→ Exercise brief
Print nothing but the lines below starting at the line that holds "Cireunghas Sukabumi Murah](/images/readymix/cor-readymix-24.jpg)" and ending at the line that holds "4. **Ramah Lingkungan**", including both, each exactly as written.

→ Data entries
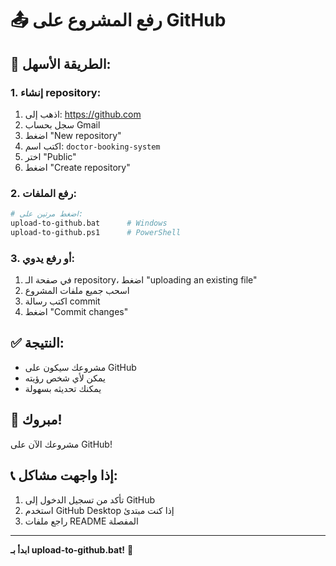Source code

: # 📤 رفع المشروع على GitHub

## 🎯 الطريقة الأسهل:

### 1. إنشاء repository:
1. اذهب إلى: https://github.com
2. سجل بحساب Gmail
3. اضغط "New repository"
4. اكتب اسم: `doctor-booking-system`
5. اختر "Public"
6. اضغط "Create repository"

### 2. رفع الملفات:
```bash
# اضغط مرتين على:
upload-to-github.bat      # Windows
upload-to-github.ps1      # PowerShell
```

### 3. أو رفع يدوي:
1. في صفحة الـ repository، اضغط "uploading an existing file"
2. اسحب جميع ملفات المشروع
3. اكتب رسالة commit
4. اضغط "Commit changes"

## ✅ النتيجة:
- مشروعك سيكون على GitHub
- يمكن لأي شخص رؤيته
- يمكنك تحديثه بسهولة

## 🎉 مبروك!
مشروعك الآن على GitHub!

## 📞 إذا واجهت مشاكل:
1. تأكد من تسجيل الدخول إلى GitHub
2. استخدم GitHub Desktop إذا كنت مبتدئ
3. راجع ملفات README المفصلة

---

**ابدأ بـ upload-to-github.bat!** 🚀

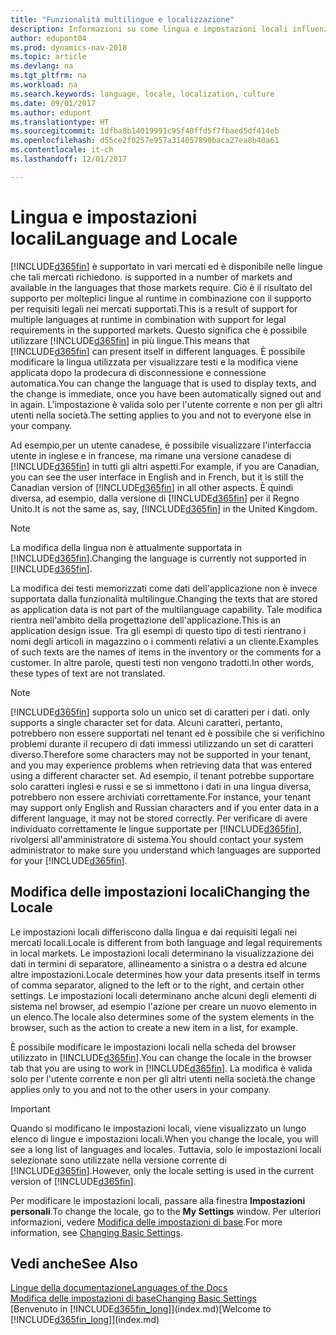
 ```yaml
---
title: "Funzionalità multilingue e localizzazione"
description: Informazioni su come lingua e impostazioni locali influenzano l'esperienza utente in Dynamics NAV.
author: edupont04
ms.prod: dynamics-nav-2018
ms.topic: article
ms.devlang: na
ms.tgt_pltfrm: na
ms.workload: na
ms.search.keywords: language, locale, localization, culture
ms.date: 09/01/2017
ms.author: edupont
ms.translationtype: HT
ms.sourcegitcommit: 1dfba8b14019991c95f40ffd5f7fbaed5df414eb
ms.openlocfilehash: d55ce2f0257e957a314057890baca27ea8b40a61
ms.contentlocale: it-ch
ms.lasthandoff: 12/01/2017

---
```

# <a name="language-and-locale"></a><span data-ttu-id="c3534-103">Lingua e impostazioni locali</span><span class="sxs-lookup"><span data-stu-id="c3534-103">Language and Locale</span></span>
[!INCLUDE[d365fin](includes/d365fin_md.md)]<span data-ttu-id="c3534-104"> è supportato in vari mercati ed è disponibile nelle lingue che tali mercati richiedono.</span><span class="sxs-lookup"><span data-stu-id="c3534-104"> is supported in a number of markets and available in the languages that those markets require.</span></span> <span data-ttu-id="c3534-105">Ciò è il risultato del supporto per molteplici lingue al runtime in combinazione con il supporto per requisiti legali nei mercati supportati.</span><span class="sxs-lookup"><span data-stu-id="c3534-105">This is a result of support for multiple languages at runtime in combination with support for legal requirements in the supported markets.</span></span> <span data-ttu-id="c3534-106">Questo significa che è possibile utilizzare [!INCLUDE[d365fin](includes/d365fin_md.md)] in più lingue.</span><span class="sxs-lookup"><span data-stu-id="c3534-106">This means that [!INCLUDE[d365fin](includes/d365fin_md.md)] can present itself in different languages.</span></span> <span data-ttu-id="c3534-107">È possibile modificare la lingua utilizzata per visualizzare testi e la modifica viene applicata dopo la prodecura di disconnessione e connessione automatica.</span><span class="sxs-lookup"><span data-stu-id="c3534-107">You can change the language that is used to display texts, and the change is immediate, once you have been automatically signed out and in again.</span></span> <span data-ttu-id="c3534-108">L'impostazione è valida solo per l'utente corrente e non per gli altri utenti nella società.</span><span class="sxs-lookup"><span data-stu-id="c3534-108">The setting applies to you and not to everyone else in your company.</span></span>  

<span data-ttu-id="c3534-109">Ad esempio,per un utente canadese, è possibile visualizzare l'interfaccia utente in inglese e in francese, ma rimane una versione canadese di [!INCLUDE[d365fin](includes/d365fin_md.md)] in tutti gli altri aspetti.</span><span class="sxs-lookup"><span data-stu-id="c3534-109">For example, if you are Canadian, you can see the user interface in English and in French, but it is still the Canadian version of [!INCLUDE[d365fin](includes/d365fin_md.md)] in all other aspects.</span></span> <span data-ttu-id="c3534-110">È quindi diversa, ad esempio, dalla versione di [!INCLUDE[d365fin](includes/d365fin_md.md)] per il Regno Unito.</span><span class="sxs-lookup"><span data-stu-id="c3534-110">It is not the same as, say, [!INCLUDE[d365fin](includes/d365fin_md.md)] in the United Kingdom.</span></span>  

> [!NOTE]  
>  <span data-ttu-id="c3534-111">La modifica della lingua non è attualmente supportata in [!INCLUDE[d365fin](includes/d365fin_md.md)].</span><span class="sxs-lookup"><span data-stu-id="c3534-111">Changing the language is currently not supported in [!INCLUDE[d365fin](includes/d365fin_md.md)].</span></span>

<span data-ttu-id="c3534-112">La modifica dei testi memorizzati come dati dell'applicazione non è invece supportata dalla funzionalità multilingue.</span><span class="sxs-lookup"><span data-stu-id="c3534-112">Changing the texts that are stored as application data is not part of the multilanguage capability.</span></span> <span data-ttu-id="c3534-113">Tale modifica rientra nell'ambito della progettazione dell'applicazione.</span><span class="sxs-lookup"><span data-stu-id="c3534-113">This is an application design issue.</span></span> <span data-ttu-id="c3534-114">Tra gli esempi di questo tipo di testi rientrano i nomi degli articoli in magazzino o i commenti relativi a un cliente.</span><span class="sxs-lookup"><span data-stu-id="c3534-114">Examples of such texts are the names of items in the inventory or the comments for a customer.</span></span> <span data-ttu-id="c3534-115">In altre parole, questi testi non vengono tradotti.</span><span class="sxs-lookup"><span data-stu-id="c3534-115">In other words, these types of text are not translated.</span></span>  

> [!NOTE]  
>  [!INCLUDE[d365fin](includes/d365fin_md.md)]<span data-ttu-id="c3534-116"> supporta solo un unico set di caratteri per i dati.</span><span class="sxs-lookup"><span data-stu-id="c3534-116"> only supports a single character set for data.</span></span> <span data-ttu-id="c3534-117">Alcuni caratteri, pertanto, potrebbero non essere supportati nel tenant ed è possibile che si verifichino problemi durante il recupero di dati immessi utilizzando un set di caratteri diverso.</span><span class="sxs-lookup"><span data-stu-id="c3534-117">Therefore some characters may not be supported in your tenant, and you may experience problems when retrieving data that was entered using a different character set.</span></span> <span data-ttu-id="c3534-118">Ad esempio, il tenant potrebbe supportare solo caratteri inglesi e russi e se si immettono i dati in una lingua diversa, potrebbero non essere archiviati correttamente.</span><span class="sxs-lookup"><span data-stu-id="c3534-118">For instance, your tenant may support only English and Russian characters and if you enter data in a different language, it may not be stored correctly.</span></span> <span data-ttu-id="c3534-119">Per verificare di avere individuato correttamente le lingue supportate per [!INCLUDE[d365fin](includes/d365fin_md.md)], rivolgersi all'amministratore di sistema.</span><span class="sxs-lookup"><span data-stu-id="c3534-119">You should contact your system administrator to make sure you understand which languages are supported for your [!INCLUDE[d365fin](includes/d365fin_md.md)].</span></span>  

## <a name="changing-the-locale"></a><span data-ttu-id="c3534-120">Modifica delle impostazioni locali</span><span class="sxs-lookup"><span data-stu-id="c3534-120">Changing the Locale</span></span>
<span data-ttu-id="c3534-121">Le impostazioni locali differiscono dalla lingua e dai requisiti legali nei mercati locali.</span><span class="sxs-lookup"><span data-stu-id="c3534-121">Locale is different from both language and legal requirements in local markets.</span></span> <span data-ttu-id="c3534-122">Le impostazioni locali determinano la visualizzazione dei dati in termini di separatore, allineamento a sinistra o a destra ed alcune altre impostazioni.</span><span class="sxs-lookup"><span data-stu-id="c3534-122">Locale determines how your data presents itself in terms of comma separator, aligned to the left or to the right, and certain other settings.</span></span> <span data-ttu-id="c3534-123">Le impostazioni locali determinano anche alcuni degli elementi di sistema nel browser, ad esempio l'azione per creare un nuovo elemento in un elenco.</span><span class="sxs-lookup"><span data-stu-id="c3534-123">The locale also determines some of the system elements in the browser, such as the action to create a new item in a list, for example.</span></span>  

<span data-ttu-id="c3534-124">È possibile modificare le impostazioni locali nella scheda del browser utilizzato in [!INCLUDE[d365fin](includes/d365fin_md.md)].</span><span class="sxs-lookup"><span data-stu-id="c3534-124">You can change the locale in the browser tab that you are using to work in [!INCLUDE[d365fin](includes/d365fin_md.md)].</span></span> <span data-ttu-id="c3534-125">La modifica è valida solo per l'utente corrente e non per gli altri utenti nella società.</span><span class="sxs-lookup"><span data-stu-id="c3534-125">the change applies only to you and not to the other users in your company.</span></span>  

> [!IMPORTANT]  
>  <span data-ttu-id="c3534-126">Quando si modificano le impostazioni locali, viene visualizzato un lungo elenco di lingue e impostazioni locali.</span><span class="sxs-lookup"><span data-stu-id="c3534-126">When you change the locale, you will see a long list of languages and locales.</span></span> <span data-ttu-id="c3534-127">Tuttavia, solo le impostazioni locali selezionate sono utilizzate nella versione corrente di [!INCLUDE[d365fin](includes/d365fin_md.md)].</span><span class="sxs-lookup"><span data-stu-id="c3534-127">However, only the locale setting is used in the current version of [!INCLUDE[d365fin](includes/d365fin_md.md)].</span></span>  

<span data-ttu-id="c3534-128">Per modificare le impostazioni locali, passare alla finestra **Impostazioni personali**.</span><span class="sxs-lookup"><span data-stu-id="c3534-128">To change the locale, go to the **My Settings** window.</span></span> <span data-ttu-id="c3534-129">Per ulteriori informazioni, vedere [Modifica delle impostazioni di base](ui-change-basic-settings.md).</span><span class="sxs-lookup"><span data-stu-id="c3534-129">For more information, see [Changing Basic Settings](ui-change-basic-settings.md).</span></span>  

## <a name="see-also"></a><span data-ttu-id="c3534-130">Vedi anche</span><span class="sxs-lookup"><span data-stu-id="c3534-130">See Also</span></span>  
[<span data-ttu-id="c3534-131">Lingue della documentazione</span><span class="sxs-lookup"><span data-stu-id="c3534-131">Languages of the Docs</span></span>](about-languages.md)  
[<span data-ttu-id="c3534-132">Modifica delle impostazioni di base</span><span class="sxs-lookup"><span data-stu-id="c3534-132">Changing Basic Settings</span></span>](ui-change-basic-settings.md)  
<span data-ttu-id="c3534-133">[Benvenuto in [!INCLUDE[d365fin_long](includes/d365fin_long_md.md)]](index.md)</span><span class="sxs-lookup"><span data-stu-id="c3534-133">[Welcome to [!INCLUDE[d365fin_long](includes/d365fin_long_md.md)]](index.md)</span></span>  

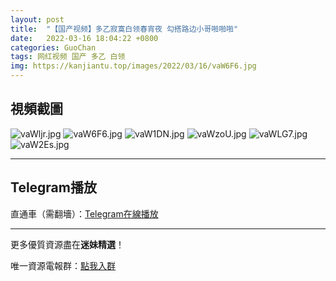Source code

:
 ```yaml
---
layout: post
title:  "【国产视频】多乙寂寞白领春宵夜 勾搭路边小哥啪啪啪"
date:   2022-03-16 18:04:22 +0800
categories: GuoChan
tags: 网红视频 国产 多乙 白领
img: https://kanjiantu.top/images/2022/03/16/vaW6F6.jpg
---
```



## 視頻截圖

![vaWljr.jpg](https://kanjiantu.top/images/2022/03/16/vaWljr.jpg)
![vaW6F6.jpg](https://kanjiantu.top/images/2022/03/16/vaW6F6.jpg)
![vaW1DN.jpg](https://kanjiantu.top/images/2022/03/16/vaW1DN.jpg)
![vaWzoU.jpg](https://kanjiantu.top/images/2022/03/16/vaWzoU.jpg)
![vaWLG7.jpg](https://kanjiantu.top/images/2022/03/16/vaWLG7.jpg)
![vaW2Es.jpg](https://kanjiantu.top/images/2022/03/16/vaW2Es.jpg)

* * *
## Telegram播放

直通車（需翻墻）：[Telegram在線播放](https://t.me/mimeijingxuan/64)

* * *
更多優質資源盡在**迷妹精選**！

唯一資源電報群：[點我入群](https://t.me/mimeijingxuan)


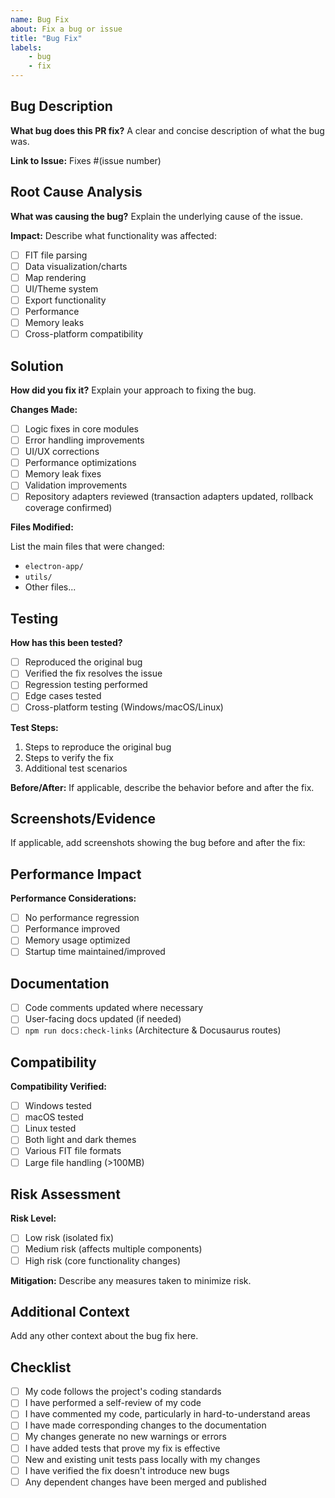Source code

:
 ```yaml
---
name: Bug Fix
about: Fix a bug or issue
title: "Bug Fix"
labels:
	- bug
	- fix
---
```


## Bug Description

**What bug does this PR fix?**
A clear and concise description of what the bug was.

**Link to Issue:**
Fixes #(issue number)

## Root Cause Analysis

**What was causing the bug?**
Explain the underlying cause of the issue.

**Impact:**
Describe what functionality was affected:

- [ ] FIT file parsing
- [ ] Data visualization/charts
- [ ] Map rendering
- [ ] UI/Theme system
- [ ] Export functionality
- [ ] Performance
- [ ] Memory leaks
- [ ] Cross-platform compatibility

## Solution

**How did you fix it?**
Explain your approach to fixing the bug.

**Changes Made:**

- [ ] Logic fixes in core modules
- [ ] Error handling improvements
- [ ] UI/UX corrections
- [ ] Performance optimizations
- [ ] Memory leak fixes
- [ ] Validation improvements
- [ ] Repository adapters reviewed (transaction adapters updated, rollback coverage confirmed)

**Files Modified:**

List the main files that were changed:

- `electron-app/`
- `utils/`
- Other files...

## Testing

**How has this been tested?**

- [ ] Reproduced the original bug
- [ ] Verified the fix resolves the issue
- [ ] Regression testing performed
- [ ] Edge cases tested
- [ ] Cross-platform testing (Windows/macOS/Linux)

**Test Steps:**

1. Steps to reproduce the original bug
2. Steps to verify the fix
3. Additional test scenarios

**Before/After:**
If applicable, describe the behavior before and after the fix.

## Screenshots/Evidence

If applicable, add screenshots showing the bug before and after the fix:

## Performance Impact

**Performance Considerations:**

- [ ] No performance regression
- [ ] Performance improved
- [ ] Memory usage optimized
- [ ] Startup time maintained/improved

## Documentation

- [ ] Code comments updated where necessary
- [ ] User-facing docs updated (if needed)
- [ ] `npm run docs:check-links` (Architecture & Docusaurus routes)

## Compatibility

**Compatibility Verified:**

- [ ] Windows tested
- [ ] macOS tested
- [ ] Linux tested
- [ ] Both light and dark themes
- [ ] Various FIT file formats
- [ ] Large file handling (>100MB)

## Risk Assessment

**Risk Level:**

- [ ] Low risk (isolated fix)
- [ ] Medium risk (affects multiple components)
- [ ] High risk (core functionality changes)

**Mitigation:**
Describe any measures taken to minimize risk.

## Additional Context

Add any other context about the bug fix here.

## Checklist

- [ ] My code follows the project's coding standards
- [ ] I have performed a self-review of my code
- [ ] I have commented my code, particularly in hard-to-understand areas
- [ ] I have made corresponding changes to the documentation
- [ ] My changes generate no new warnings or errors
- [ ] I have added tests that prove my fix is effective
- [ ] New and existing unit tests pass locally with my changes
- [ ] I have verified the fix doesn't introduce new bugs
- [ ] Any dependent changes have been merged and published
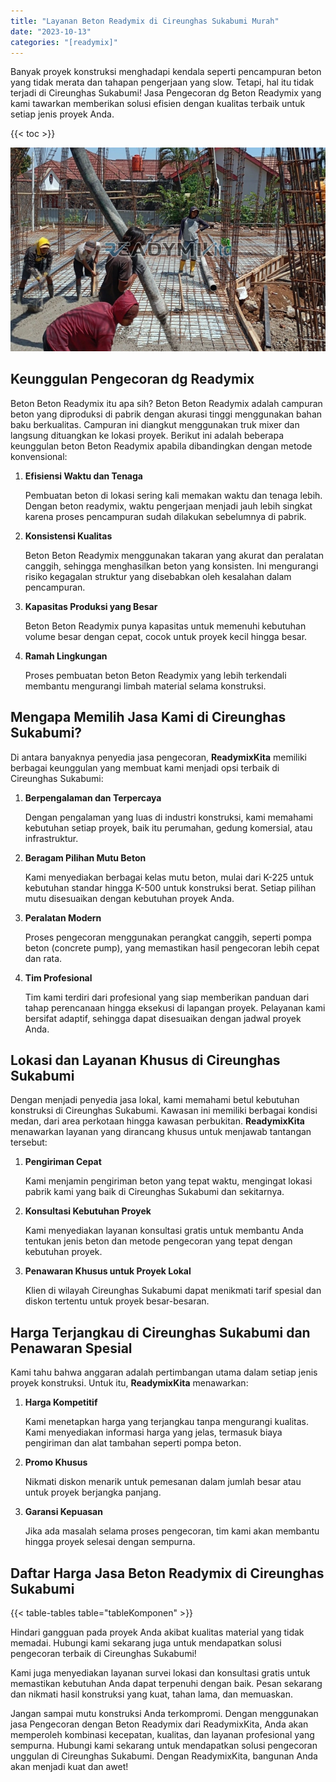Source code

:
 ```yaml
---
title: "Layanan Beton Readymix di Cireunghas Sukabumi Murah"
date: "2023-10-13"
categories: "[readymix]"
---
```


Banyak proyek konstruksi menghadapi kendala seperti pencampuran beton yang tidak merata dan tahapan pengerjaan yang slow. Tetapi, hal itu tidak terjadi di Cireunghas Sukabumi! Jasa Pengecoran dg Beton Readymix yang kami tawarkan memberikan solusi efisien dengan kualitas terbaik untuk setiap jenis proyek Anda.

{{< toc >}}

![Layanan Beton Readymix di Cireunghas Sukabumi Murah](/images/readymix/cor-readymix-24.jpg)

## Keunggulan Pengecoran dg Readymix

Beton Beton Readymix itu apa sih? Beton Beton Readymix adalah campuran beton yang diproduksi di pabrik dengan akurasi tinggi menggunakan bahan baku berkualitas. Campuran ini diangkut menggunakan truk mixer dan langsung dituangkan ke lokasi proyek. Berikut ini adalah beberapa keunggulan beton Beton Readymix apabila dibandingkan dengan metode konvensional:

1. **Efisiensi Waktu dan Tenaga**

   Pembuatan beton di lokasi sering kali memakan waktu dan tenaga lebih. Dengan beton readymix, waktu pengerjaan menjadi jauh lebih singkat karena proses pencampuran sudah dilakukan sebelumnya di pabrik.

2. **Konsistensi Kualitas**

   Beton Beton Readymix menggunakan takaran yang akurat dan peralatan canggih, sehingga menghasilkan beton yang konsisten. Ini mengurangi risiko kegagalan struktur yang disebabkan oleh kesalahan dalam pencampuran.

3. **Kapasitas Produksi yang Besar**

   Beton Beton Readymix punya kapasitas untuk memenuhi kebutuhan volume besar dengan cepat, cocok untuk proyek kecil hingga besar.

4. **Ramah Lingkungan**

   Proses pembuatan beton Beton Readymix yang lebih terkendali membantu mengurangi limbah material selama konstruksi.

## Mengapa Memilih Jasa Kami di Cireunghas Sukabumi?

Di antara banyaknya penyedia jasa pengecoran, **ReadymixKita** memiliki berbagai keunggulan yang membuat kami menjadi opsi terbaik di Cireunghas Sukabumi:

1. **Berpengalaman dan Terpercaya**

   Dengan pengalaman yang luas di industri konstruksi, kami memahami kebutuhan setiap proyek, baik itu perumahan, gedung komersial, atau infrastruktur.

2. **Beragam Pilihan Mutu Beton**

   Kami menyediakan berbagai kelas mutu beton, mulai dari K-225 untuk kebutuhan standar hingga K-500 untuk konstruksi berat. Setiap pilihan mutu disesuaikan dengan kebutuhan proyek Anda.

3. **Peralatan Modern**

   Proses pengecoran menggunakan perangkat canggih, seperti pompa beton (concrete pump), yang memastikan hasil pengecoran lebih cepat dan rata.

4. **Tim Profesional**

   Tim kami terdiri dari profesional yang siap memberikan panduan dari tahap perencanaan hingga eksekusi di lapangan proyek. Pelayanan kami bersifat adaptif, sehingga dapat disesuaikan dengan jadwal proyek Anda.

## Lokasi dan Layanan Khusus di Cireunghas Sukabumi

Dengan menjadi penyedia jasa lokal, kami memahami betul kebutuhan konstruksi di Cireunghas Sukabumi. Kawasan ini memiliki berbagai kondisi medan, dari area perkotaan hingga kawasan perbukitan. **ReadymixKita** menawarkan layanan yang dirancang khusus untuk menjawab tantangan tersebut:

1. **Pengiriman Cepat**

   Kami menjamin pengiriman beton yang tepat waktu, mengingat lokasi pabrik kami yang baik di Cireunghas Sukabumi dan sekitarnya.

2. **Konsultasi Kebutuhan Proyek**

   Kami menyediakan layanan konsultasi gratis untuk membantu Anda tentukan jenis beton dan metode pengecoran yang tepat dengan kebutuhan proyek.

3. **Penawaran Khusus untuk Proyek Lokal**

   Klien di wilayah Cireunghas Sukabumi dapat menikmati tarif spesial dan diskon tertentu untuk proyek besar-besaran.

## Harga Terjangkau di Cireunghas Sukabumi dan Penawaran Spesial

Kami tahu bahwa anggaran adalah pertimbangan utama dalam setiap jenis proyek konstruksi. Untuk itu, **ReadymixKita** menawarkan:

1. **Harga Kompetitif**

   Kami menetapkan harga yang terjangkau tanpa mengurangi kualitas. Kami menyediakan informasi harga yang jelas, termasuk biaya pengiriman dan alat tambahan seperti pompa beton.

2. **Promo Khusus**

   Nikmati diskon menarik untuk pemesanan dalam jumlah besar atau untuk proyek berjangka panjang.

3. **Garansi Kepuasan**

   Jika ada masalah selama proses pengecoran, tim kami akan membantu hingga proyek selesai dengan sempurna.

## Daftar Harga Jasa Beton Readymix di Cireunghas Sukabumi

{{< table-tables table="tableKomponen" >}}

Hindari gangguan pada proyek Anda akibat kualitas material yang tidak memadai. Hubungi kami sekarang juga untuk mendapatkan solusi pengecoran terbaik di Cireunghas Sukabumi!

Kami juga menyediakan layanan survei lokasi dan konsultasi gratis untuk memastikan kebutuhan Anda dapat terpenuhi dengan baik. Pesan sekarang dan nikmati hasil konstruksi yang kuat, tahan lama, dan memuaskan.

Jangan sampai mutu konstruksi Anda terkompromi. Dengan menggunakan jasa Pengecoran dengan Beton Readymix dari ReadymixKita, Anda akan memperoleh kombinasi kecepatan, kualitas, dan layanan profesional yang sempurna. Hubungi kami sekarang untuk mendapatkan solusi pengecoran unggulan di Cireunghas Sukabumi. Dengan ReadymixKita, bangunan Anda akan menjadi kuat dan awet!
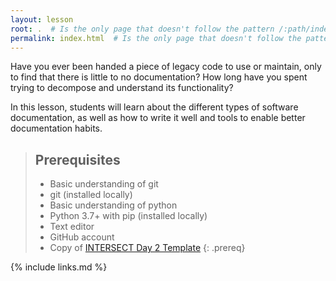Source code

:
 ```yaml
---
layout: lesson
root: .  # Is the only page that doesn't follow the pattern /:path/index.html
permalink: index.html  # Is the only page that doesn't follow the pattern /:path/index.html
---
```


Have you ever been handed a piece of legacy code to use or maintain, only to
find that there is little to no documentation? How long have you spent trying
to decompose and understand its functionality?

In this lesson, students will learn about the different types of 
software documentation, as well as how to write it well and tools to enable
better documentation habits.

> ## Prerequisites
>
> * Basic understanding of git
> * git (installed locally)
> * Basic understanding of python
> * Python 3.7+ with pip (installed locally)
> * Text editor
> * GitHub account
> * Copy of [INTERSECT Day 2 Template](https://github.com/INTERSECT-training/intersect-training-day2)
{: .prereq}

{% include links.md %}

→ Problem solution
![Layanan Beton Readymix di Cireunghas Sukabumi Murah](/images/readymix/cor-readymix-24.jpg)

## Keunggulan Pengecoran dg Readymix

Beton Beton Readymix itu apa sih? Beton Beton Readymix adalah campuran beton yang diproduksi di pabrik dengan akurasi tinggi menggunakan bahan baku berkualitas. Campuran ini diangkut menggunakan truk mixer dan langsung dituangkan ke lokasi proyek. Berikut ini adalah beberapa keunggulan beton Beton Readymix apabila dibandingkan dengan metode konvensional:

1. **Efisiensi Waktu dan Tenaga**

   Pembuatan beton di lokasi sering kali memakan waktu dan tenaga lebih. Dengan beton readymix, waktu pengerjaan menjadi jauh lebih singkat karena proses pencampuran sudah dilakukan sebelumnya di pabrik.

2. **Konsistensi Kualitas**

   Beton Beton Readymix menggunakan takaran yang akurat dan peralatan canggih, sehingga menghasilkan beton yang konsisten. Ini mengurangi risiko kegagalan struktur yang disebabkan oleh kesalahan dalam pencampuran.

3. **Kapasitas Produksi yang Besar**

   Beton Beton Readymix punya kapasitas untuk memenuhi kebutuhan volume besar dengan cepat, cocok untuk proyek kecil hingga besar.

4. **Ramah Lingkungan**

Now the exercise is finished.